--- Data listing Enclosed Below ---
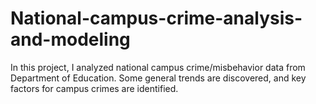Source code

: # National-campus-crime-analysis-and-modeling
In this project, I analyzed national campus crime/misbehavior data from Department of Education. Some general trends are discovered, and key factors for campus crimes are identified. 
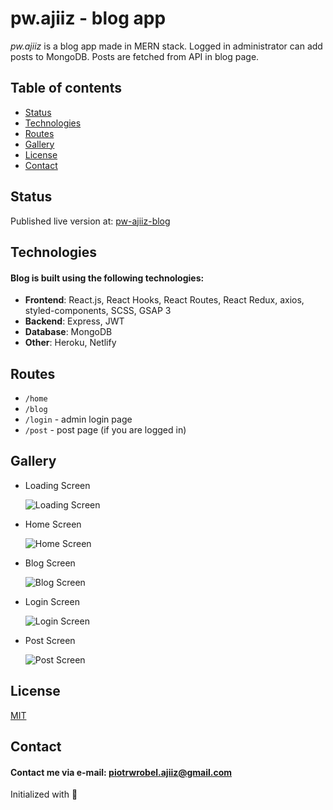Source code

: # pw.ajiiz - blog app
*pw.ajiiz* is a blog app made in MERN stack. 
Logged in administrator can add posts to MongoDB.
Posts are fetched from API in blog page.

## Table of contents
* [Status](#status)
* [Technologies](#technologies)
* [Routes](#routes)
* [Gallery](#gallery)
* [License](#license)
* [Contact](#contact)

## Status
Published live version at: [pw-ajiiz-blog](https://pw-ajiiz-blog.netlify.app/)

## Technologies
#### Blog is built using the following technologies:
* <b>Frontend</b>: React.js, React Hooks, React Routes, React Redux, axios, styled-components, SCSS, GSAP 3
* <b>Backend</b>: Express, JWT
* <b>Database</b>: MongoDB
* <b>Other</b>: Heroku, Netlify

## Routes
* `/home`
* `/blog`
* `/login` - admin login page
* `/post` - post page (if you are logged in)

## Gallery
* Loading Screen

  ![Loading Screen](https://github.com/ajiiz/pw-ajiiz/blob/master/photos_showcase/loading_page.png?raw=true)
* Home Screen

  ![Home Screen](https://github.com/ajiiz/pw-ajiiz/blob/master/photos_showcase/home_page.png?raw=true)
* Blog Screen

  ![Blog Screen](https://github.com/ajiiz/pw-ajiiz/blob/master/photos_showcase/blog_page.png?raw=true)
* Login Screen

  ![Login Screen](https://github.com/ajiiz/pw-ajiiz/blob/master/photos_showcase/login_page.png?raw=true)
* Post Screen

  ![Post Screen](https://github.com/ajiiz/pw-ajiiz/blob/master/photos_showcase/post_page.png?raw=true)

## License
[MIT](https://choosealicense.com/licenses/mit/)

## Contact
#### Contact me via e-mail: piotrwrobel.ajiiz@gmail.com

Initialized with 🖤
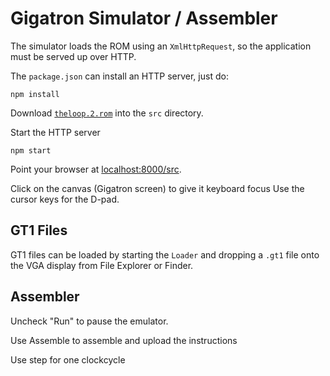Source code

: Gigatron Simulator / Assembler
==============================

The simulator loads the ROM using an `XmlHttpRequest`, so the application must be served up over HTTP.

The `package.json` can install an HTTP server, just do:

    npm install

Download [`theloop.2.rom`](https://github.com/kervinck/gigatron-rom/raw/master/theloop.2.rom) into the `src` directory.

Start the HTTP server

    npm start

Point your browser at [localhost:8000/src](localhost:8000/src).

Click on the canvas (Gigatron screen) to give it keyboard focus
Use the cursor keys for the D-pad.

## GT1 Files

GT1 files can be loaded by starting the `Loader` and dropping a `.gt1` file onto the VGA display from File Explorer or Finder.

## Assembler
Uncheck "Run" to pause the emulator.

Use Assemble to assemble and upload the instructions

Use step for one clockcycle
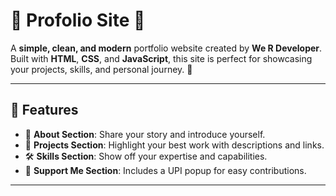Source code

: # 🌟 Profolio Site 🌟  

A **simple, clean, and modern** portfolio website created by **We R Developer**. Built with **HTML**, **CSS**, and **JavaScript**, this site is perfect for showcasing your projects, skills, and personal journey. 🎨  

---

## 🚀 Features  
- 📝 **About Section**: Share your story and introduce yourself.  
- 💼 **Projects Section**: Highlight your best work with descriptions and links.  
- 🛠️ **Skills Section**: Show off your expertise and capabilities.  
- 💖 **Support Me Section**: Includes a UPI popup for easy contributions.  

---

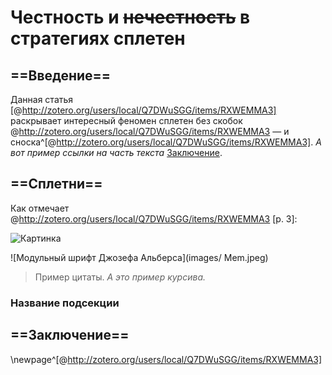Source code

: # Честность и ~~нечестность~~ в стратегиях сплетен

## ==Введение==

Данная статья [@http://zotero.org/users/local/Q7DWuSGG/items/RXWEMMA3] раскрывает интересный феномен сплетен без скобок @http://zotero.org/users/local/Q7DWuSGG/items/RXWEMMA3 — и сноска^[@http://zotero.org/users/local/Q7DWuSGG/items/RXWEMMA3]. *А вот пример ссылки на часть текста* [Заключение](#==Заключение==%20{-}).

## ==Сплетни==
Как отмечает @http://zotero.org/users/local/Q7DWuSGG/items/RXWEMMA3 [p. 3]:

![Картинка](images/Mem.jpg)

![Модульный шрифт Джозефа Альберса](images/ Mem.jpeg)

> Пример цитаты. *А это пример курсива.*

### Название подсекции

## ==Заключение==
\newpage^[@http://zotero.org/users/local/Q7DWuSGG/items/RXWEMMA3]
--- End of Enclosed Data listing ---
All lines above containing the string "zotero" are to be collected.

# Result of this task:
Данная статья [@http://zotero.org/users/local/Q7DWuSGG/items/RXWEMMA3] раскрывает интересный феномен сплетен без скобок @http://zotero.org/users/local/Q7DWuSGG/items/RXWEMMA3 — и сноска^[@http://zotero.org/users/local/Q7DWuSGG/items/RXWEMMA3]. *А вот пример ссылки на часть текста* [Заключение](#==Заключение==%20{-}).
Как отмечает @http://zotero.org/users/local/Q7DWuSGG/items/RXWEMMA3 [p. 3]:
\newpage^[@http://zotero.org/users/local/Q7DWuSGG/items/RXWEMMA3]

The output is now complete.